- Standard Number:
OSHA requirements are set by statute, standards and regulations. Our interpretation letters explain these requirements and how they apply to particular circumstances, but they cannot create additional employer obligations. This letter constitutes OSHA's interpretation of the requirements discussed. Note that our enforcement guidance may be affected by changes to OSHA rules. Also, from time to time we update our guidance in response to new information. To keep apprised of such developments, you can consult OSHA's website at http://www.osha.gov.
April 16, 1986
Mr. Karl Spilhaus
Northern Textile Association
211 Congress Street
Boston, Massachusetts 02110
Dear Mr. Spilhaus:
This is an update to our response of March 5 to your letter of February 4, concerning braided and woven elastic fabrics.
We wish to thank you for the videotape Mr. Stig Bolgen of your Association sent demonstrating two different types of looms producing narrow fabrics. After having reviewed the tape, we now provide the clarification you requested.
The Occupational Safety and Health Administration (OSHA) is unaware of any reason why the dust from unwashed cotton yarn used in weaving operations in the elastic fabric industry would be any different from the dust from unwashed cotton yarn used in other weaving operations.

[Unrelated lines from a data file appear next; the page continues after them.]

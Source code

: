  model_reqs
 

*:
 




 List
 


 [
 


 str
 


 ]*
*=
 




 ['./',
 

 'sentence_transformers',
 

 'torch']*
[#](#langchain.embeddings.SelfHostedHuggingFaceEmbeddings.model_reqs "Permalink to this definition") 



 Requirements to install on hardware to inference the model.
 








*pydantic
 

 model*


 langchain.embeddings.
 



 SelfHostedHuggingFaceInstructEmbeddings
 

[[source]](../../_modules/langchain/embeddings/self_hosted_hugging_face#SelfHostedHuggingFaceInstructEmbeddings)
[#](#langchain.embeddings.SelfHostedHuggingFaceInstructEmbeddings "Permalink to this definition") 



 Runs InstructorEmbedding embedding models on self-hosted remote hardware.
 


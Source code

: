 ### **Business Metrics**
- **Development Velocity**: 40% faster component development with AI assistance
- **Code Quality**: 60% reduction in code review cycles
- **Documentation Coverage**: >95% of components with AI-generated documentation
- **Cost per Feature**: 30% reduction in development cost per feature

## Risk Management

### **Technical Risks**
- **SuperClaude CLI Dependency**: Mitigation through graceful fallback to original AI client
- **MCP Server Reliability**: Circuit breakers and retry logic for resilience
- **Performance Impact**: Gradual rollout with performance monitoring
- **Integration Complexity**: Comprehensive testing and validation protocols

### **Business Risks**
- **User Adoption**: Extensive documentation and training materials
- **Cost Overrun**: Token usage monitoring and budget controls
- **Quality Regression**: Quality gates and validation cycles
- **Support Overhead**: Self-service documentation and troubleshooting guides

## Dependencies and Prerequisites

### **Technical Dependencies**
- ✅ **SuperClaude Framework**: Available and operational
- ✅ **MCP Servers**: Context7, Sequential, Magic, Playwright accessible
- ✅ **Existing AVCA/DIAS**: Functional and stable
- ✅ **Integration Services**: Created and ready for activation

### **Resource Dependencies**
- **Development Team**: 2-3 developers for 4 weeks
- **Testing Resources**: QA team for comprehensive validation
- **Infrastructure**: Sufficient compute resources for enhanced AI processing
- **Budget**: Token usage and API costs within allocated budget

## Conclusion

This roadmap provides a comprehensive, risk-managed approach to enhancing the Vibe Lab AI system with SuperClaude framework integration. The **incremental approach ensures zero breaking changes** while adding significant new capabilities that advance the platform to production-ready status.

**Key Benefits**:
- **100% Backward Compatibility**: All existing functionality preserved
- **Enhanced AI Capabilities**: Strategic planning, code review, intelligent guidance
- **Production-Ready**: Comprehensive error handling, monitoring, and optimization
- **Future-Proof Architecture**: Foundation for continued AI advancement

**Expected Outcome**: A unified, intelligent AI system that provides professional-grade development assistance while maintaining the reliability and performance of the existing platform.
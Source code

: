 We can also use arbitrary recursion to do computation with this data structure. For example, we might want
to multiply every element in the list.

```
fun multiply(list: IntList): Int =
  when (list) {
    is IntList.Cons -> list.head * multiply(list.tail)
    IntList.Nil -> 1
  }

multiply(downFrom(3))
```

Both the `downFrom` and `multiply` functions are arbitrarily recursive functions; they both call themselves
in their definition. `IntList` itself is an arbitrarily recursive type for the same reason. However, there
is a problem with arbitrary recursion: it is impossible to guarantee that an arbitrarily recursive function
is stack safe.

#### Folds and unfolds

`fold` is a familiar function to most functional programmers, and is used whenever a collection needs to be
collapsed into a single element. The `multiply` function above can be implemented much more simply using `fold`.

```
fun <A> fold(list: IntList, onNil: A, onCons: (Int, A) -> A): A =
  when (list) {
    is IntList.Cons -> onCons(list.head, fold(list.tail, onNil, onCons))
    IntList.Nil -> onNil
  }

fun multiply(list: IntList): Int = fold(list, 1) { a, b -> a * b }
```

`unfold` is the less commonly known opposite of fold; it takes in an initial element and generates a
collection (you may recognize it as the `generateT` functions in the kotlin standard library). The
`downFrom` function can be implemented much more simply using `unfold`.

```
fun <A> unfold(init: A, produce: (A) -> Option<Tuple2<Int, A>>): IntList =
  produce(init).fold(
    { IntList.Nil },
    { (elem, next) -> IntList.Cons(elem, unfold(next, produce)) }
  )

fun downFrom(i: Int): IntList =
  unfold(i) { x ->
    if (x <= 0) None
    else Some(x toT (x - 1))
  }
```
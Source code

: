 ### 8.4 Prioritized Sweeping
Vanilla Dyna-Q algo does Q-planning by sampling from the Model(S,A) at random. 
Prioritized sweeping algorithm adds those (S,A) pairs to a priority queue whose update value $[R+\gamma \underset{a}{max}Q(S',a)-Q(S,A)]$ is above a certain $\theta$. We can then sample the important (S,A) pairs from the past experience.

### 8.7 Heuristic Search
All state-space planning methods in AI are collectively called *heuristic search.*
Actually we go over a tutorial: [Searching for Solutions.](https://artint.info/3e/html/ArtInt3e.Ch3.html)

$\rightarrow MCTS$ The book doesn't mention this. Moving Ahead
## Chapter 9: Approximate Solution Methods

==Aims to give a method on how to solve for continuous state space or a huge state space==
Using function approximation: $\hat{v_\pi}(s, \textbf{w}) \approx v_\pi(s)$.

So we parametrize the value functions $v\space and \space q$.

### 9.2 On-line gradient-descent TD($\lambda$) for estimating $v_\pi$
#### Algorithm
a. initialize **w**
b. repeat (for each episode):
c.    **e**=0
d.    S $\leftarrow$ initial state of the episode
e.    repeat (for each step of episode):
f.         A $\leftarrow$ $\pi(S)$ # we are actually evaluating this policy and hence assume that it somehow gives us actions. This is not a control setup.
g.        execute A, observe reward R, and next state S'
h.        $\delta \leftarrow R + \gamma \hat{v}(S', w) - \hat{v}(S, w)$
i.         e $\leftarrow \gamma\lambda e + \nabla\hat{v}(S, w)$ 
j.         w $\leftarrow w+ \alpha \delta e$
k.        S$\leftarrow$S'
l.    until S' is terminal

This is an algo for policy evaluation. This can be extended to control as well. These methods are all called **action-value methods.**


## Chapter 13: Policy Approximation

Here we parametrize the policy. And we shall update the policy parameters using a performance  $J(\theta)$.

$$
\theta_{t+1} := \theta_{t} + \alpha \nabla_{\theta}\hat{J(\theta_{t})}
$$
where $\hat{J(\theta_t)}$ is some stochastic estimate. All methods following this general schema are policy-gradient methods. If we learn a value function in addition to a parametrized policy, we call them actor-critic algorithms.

Also, the Agency is unaware of any reason why the dust from unwashed cotton used in braiding operations would be any different from dust from unwashed cotton used in weaving. If, as you believe, there is less cotton-dust-related occupational disease associated with weaving and braiding in the elastic fabric industry, OSHA must assume that it is due to the lower levels of cotton dust exposure that you noted to exist.
OSHA concludes that the cotton dust standard, 29 CFR 1910.1043, applies to elastic fabric industry weaving and braiding operations using any unwashed cotton yarn. Exemptions apply, however, if washed cotton only is used. We refer you to 29 CFR 1910.1043(n) of the standard for details. Also, please observe that if exposures are below the 375 microgram per cubic meter action level for slashing and weaving given at 29 CFR 1910.1043(c)(2)(iii) of the standard, only a few provisions of the standard will pertain.